Perhaps as important as Xerox Parc was Bell Labs. Again, we have the Xerox problem. Bell Labs produced some of the most world changing innovations of the 20th century. Things like vacuum tubes, transistors, fibre optic cables, and it even played a big role in satellite communication. Bell became AT&T, and while in a much better state than Xerox, you might have noticed they haven’t produced any serous tech advancements lately.
So, with this public good problem dissuading corporate research from common welfare advancements, who does the research for common welfare? The biggest player is government, including government funded universities.
I know it’s popular in economic and policy circles to say the government is evil and the less it does the better. But I couldn’t disagree more. Governments are in the best place to do common welfare research because they are not in competition with anyone. In fact, for a government, it is ideal if everyone takes their ideas and uses them to make profit. The more companies that do this the better. To make profit from a government invention the companies will have to compete with each other to make the invention better, or sell it for cheaper than their competitors.
Rather than belabor the point with more boring economics, perhaps the most convincing argument for government doing more stuff is a short list of inventions that came directly from federal research or grants. This list is by no means exhaustive, this is just the first few I thought of off the top of my head.
Nuclear bombs, which also led to nuclear energy.
Supercomputers
Microchips
LED lights
The internet
GPS
MRI Machines
Radar
Touch screens (believe it or not the CIA, of all agencies, was the funder here).
Hydraulic fracking.
Human gene sequencing and thereby DNA testing.
Self driving cars.
Many vaccines—flu, Hep B, HPV, and Covid come to mind right away.
Even Google and Tesla exist because of government funding and research.
Now, if you noticed that most of this list consists of inventions from quite a while ago, then you’ve already grasped the central argument I’m making here today. When I was a kid everyone was so sure flying cars would be a thing. But the pace of technological advancement has leveled out, or even declined.
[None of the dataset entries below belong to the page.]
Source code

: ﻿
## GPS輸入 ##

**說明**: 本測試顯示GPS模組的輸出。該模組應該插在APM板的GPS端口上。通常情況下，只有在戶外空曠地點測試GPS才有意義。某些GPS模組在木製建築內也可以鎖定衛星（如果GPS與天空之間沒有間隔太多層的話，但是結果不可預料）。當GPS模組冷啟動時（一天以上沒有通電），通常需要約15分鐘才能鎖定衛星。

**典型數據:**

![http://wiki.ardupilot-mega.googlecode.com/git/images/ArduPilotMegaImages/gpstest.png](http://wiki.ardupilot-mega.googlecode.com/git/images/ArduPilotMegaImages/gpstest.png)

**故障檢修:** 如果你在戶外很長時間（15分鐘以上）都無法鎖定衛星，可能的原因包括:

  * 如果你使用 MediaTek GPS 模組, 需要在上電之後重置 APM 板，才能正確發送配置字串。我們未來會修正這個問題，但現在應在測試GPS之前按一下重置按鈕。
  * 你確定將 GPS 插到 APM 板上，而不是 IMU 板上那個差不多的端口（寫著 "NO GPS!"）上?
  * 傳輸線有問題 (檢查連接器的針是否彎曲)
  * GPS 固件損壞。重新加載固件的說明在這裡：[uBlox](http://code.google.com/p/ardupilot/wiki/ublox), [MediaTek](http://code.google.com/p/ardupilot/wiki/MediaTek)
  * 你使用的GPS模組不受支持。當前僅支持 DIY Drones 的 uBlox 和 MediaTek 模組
We have no flying cars—The Jetsons still seems as futuristic now as it did in the 90s. I talked about Brad DeLong’s book recently, and he places the date of the end of the broad tech boom to 2010. Government has cut research and development by about 1/3 in the last few decades. Is it any wonder that we haven’t seen more advancements like nuclear fusion?
The capitalist marketplace puts government in the perfect place to be the largest hub for research and development. Just a handful of those inventions I listed are responsible for increasing economic productivity more than just about anything else in the last century. This phenomenon isn’t limited to internet or computer dependent/derived industries. Even farming has become more productive and efficient with GPS driven tractors and computer run irrigation.
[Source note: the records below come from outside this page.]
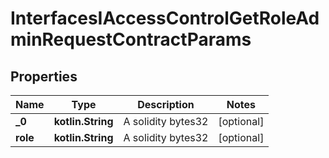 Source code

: 
# InterfacesIAccessControlGetRoleAdminRequestContractParams

## Properties
Name | Type | Description | Notes
------------ | ------------- | ------------- | -------------
**_0** | **kotlin.String** | A solidity bytes32 |  [optional]
**role** | **kotlin.String** | A solidity bytes32 |  [optional]



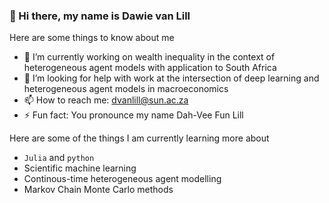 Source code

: ### 👋 Hi there, my name is Dawie van Lill 

Here are some things to know about me

- 🔭 I’m currently working on wealth inequality in the context of heterogeneous agent models with application to South Africa
- 🤔 I’m looking for help with work at the intersection of deep learning and heterogeneous agent models in macroeconomics
- 📫 How to reach me: dvanlill@sun.ac.za 
- ⚡ Fun fact: You pronounce my name Dah-Vee Fun Lill

Here are some of the things I am currently learning more about

- `Julia` and `python`
- Scientific machine learning
- Continous-time heterogeneous agent modelling
- Markov Chain Monte Carlo methods

<!--
**DawievLill/DawievLill** is a ✨ _special_ ✨ repository because its `README.md` (this file) appears on your GitHub profile.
Government should do more R&D. What corporate company would take on the years (decades?) long task of nuclear fusion, with the associated billions in cost, just to be copied as soon as it is discovered? I can’t think of one. What company would have invented the internet, then just watched as the whole world used it? I can’t think of one. Government research is essential for common welfare advancements, and we need more of it.
Next time someone tells you the government shouldn’t exist, and private companies should take over all government functions, tell them to pull out their microchip run, GPS enabled, LED lit, handheld supercomputer with touch screen, and ask Google to get them some education.